I hear a decent amount about rubber bands available in USA, especially Alliance bands and I thought "What about good old Esselte Superior bands that we get in Australia.

So, I ordered some 106 bands from officeworks.com.au
http://www.officewor...-Bands/ES125106

Details are:
Esselte Superior Rubber Bands 152mm x 15.0mm, Size 106

I've been using tapered TBG 25mm to 20mm bands recently, and I thought I'd give these rubber bands a go because they're
a. Cheap
b. Easily available
c. Pre-cut
d. Oldschool
e. cheap









Anyway, I go the bands and I wasn't sure how they'd go to be honest.
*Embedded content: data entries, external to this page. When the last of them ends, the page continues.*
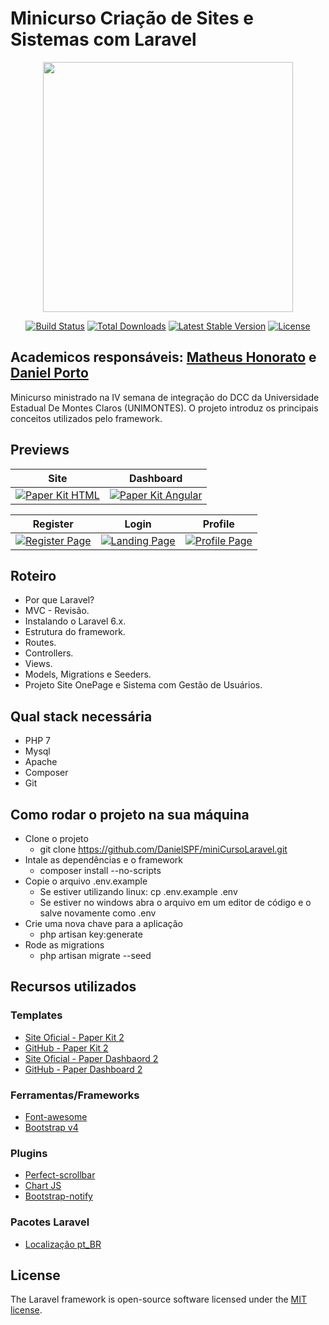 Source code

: # Minicurso Criação de Sites e Sistemas com Laravel

<p align="center"><img src="https://res.cloudinary.com/dtfbvvkyp/image/upload/v1566331377/laravel-logolockup-cmyk-red.svg" width="400"></p>

<p align="center">
<a href="https://travis-ci.org/laravel/framework"><img src="https://travis-ci.org/laravel/framework.svg" alt="Build Status"></a>
<a href="https://packagist.org/packages/laravel/framework"><img src="https://poser.pugx.org/laravel/framework/d/total.svg" alt="Total Downloads"></a>
<a href="https://packagist.org/packages/laravel/framework"><img src="https://poser.pugx.org/laravel/framework/v/stable.svg" alt="Latest Stable Version"></a>
<a href="https://packagist.org/packages/laravel/framework"><img src="https://poser.pugx.org/laravel/framework/license.svg" alt="License"></a>
</p>

## Academicos responsáveis: [Matheus Honorato](https://github.com/MatheusHonorato) e [Daniel Porto](https://github.com/DanielSPF)

Minicurso ministrado na IV semana de integração do DCC da Universidade Estadual De Montes Claros (UNIMONTES). O projeto introduz os principais conceitos utilizados pelo framework.

## Previews

| Site | Dashboard |
| --- | --- |
| [![Paper Kit  HTML](https://raw.githubusercontent.com/creativetimofficial/public-assets/master/paper-kit-2-html/opt_pk2_thumbnail.jpg)](https://www.creative-tim.com/product/paper-kit-2)  | [![Paper Kit  Angular](https://raw.githubusercontent.com/creativetimofficial/public-assets/master/paper-kit-2-angular/opt_pk2_angular_thumbnail.jpg)](https://www.creative-tim.com/product/paper-kit-2-angular)  

| Register | Login | Profile  |
| --- | --- | ---  |
| [![Register Page](https://raw.githubusercontent.com/creativetimofficial/public-assets/master/paper-kit-2-pro-html/register-page.png)](https://demos.creative-tim.com/paper-kit-2/examples/register-page.html)  | [![Landing Page](https://raw.githubusercontent.com/creativetimofficial/public-assets/master/paper-kit-2-pro-html/landing-page.png)](https://demos.creative-tim.com/paper-kit-2/examples/landing-page.html)  | [![Profile Page](https://raw.githubusercontent.com/creativetimofficial/public-assets/master/paper-kit-2-pro-html/profile-page.png)](https://demos.creative-tim.com/paper-kit-2/examples/profile-page.html)  

## Roteiro

- Por que Laravel?
- MVC - Revisão.
- Instalando o Laravel 6.x.
- Estrutura do framework.
- Routes.
- Controllers.
- Views.
- Models, Migrations e Seeders.
- Projeto Site OnePage e Sistema com Gestão de Usuários.

## Qual stack necessária

- PHP 7
- Mysql
- Apache
- Composer
- Git

## Como rodar o projeto na sua máquina

- Clone o projeto
    - git clone https://github.com/DanielSPF/miniCursoLaravel.git
- Intale as dependências e o framework
    - composer install --no-scripts
- Copie o arquivo .env.example
    - Se estiver utilizando linux: cp .env.example .env
    - Se estiver no windows abra o arquivo em um editor de código e o salve novamente     como .env
- Crie uma nova chave para a aplicação
    - php artisan key:generate
- Rode as migrations
    - php artisan migrate --seed

## Recursos utilizados

### Templates
- [Site Oficial - Paper Kit 2](https://www.creative-tim.com/product/paper-kit-2)
- [GitHub - Paper Kit 2](https://github.com/creativetimofficial/paper-kit-2)
- [Site Oficial - Paper Dashbaord 2](https://www.creative-tim.com/product/paper-dashboard-2)
- [GitHub - Paper Dashboard 2](https://github.com/creativetimofficial/paper-dashboard)

### Ferramentas/Frameworks
- [Font-awesome](https://fontawesome.com)
- [Bootstrap v4](https://getbootstrap.com)

### Plugins
- [Perfect-scrollbar](https://github.com/mdbootstrap/perfect-scrollbar)
- [Chart JS](https://www.chartjs.org)
- [Bootstrap-notify](http://bootstrap-notify.remabledesigns.com)

### Pacotes Laravel
- [Localização pt_BR](https://github.com/esjdev/laravel-5.7-ptBR-localization)

## License

The Laravel framework is open-source software licensed under the [MIT license](https://opensource.org/licenses/MIT).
I thought they'd either stretch really unevenly and become dangerously unstable and fork-hit, or snap quickly and slap me in my face for being such a cheapass!
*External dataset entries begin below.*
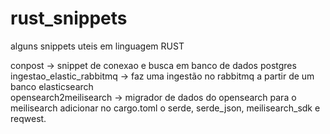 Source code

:# rust_snippets
alguns snippets uteis em linguagem RUST

conpost -> snippet de conexao e busca em banco de dados postgres <br>
ingestao_elastic_rabbitmq -> faz uma ingestão no rabbitmq a partir de um banco elasticsearch <br>
opensearch2meilisearch -> migrador de dados do opensearch para o meilisearch adicionar no cargo.toml o serde, serde_json, meilisearch_sdk e reqwest.
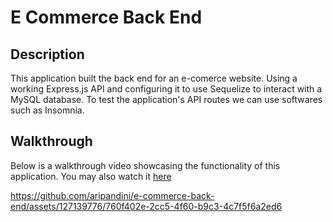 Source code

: # E Commerce Back End

## Description 

This application built the back end for an e-comerce website. Using a working Express.js API and configuring it to use Sequelize to interact with a MySQL database. To test the application's API routes we can use softwares such as Insomnia. 


## Walkthrough 

Below is a walkthrough video showcasing the functionality of this application. You may also watch it [here](https://drive.google.com/file/d/1lkiSWdPnF53GMLN-cfaUicZoeRkaxNu7/view)

https://github.com/aripandini/e-commerce-back-end/assets/127139776/760f402e-2cc5-4f60-b9c3-4c7f5f6a2ed6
The result: I chrony tested them shooting 9.5mm steel at 604fps. ... ... ok ok, perhaps they're not that good, but I had one of the best shooting sessions I've had since I started shooting a few weeks back, and I also had the most fun because I was able to experiment with the band lengths with the "meh, it's a rubber band, just get chopping!" attitude.
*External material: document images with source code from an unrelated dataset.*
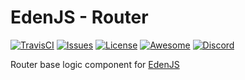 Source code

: # EdenJS - Router
[![TravisCI](https://travis-ci.com/ifactorydigital/ifactoryjs_router.svg?branch=master)](https://travis-ci.com/ifactorydigital/ifactoryjs_router)
[![Issues](https://img.shields.io/github/issues/ifactorydigital/ifactoryjs_router.svg)](https://github.com/ifactorydigital/ifactoryjs_router/issues)
[![License](https://img.shields.io/badge/license-MIT-blue.svg)](https://github.com/ifactorydigital/ifactoryjs_router)
[![Awesome](https://img.shields.io/badge/awesome-true-green.svg)](https://github.com/ifactorydigital/ifactoryjs_router)
[![Discord](https://img.shields.io/discord/583845970433933312.svg)](https://discord.gg/5u3f3up)

Router base logic component for [EdenJS](https://github.com/edenjs-cli)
I started off with the full length bands, which I stretched out to about 4/5ths butterfly which was a bit scary cos I hadn't shot butterfly before and I was convinced I was going to either kill my slingshot, my finger, or take out a neighbouring house, but I survived that and was pretty happy. This step I can recommend actually as the bands need a bit of pre-stretching before they settle into their normal length.

I then cut them down to accommodate my normal anchor point and I tell ya, I was having a blast, I cut my in half once, then twice, and I was hitting the small remnant of the can very consistently, and tearing it up. What more can you ask for in a set of bands? They were destroying my target, comfortable to draw, making you grin like a hot sheep dog and were dirt cheap. Again, what more could you ask for? The only thing that stopped me unloading 9.5mm steel was the lights went out (huh... turns out the earth IS round after all).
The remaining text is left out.